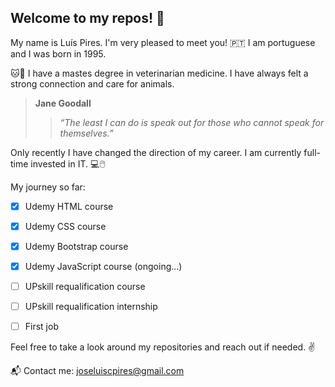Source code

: ## Welcome to my repos! 👐

My name is Luís Pires. I'm very pleased to meet you!
🇵🇹 I am portuguese and I was born in 1995.

🐱🐶 I have a mastes degree in veterinarian medicine. I have always felt a strong connection and care for animals.


> **Jane Goodall**
>
>> *“The least I can do is speak out for those who cannot speak for themselves.”*


Only recently I have changed the direction of my career. 
I am currently full-time invested in IT. 💻🖱️

My journey so far:
- [x] Udemy HTML course
- [x] Udemy CSS course
- [x] Udemy Bootstrap course
- [x] Udemy JavaScript course (ongoing...)
- [ ] UPskill requalification course
- [ ] UPskill requalification internship
- [ ] First job



Feel free to take a look around my repositories and reach out if needed. ✌

📬 Contact me: joseluiscpires@gmail.com

<!--
**Luis-Pires/Luis-Pires** is a ✨ _special_ ✨ repository because its `README.md` (this file) appears on your GitHub profile.

Here are some ideas to get you started:

- 🔭 I’m currently working on ...
- 🌱 I’m currently learning ...
- 👯 I’m looking to collaborate on ...
- 🤔 I’m looking for help with ...
- 💬 Ask me about ...
- 📫 How to reach me: ...
- 😄 Pronouns: ...
- ⚡ Fun fact: ...
-->
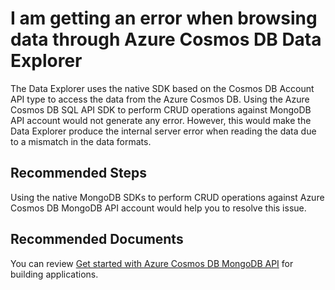 <properties
	pageTitle="Azure Cosmos DB error in data explorer"
	description="Error in Data Explorer"
	service="microsoft.documentdb"
	resource="databaseAccounts"
	authors="balaksms"
	ms.author="balaks"
	selfHelpType="generic"
	supportTopicIds="32636780,32636790"
	resourceTags=""
	productPesIds="15585"
	cloudEnvironments="public"
	articleId="cosmosdb-portal-dxseerror"
/>

# I am getting an error when browsing data through Azure Cosmos DB Data Explorer
The Data Explorer uses the native SDK based on the Cosmos DB Account API type to access the data from the Azure Cosmos DB. Using the Azure Cosmos DB SQL API SDK to perform CRUD operations against MongoDB API account would not generate any error. However, this would make the Data Explorer produce the internal server error when reading the data due to a mismatch in the data formats.

## **Recommended Steps**
Using the native MongoDB SDKs to perform CRUD operations against Azure Cosmos DB MongoDB API account would help you to resolve this issue. 

## **Recommended Documents**
You can review [Get started with Azure Cosmos DB MongoDB API](https://docs.microsoft.com/azure/cosmos-db/mongodb-introduction#how-to-get-started) for building applications.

• **What is required**
Copy out all lines of the listing above that include "requalification".

• **Solution for this task**
- [ ] UPskill requalification course
- [ ] UPskill requalification internship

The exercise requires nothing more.